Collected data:
============
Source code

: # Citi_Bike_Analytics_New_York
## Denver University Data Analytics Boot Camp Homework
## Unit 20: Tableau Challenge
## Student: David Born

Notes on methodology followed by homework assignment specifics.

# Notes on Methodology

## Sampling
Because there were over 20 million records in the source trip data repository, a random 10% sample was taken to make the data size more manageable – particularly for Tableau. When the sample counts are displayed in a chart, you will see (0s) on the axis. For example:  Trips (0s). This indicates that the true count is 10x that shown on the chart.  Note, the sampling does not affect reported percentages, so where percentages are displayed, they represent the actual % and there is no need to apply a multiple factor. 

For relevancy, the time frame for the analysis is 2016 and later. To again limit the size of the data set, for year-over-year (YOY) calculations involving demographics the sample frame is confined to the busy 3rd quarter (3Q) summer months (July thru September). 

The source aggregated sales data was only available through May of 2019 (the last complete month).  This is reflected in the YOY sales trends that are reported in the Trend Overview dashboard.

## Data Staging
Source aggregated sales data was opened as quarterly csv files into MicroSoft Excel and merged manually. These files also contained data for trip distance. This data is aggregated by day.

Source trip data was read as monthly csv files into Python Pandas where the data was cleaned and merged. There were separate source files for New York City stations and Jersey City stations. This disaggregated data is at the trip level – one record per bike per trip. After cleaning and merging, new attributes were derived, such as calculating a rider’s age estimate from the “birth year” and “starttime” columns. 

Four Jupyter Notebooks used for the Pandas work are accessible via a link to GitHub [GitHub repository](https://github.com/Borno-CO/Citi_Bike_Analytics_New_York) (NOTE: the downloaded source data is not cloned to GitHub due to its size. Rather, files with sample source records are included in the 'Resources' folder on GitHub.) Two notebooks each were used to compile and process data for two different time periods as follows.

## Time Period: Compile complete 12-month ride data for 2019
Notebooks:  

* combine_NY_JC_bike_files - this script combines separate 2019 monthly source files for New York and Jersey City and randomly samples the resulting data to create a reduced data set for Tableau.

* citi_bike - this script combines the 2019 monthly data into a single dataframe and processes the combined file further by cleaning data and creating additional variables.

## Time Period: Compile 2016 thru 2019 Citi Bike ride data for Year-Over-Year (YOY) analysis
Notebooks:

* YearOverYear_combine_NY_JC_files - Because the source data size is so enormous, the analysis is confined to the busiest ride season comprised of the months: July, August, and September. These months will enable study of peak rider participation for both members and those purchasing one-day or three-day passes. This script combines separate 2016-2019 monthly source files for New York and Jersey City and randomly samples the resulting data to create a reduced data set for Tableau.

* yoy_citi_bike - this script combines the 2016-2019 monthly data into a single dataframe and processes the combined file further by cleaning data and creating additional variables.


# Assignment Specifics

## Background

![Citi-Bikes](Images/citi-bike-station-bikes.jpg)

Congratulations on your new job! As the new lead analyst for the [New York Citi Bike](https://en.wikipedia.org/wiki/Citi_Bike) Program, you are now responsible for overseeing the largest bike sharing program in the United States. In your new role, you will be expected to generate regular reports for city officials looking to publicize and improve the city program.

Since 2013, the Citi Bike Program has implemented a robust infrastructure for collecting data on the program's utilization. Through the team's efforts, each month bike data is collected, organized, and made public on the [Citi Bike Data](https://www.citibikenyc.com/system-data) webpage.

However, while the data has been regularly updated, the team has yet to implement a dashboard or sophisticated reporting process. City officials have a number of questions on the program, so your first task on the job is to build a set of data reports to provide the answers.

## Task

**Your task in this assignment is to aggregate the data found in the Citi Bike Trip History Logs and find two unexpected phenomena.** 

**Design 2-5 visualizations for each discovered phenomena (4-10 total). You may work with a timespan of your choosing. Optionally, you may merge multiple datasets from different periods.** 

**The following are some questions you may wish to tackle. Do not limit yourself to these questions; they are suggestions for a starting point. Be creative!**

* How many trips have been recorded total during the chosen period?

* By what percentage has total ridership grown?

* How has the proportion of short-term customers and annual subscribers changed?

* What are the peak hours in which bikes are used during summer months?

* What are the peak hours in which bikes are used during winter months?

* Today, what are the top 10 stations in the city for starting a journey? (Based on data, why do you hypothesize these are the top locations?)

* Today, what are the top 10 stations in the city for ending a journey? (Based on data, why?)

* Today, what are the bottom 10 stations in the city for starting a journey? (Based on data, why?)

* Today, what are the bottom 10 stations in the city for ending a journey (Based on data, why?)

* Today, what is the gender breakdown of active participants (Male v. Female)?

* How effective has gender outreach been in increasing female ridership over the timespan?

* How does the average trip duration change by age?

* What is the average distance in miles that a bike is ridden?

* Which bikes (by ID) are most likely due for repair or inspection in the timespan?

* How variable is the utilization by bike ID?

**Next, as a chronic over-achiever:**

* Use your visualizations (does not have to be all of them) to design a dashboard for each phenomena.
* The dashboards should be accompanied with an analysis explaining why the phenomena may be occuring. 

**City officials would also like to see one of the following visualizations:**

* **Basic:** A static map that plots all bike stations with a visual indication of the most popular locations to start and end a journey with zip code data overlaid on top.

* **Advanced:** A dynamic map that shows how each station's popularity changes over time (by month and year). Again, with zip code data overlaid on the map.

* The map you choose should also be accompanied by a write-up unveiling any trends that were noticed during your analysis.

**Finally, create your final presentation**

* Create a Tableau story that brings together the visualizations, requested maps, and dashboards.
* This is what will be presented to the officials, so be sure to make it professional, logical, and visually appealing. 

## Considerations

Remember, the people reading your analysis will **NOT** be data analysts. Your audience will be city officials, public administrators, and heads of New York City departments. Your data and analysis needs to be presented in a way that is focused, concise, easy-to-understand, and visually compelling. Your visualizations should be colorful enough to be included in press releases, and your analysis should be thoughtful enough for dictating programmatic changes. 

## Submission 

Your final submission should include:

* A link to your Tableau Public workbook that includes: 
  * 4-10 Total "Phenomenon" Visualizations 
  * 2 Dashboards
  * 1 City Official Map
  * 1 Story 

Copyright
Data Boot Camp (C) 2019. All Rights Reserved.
============
#### Task prompt
Filter the records above for lines with "average".

#### Final answer
* How does the average trip duration change by age?
* What is the average distance in miles that a bike is ridden?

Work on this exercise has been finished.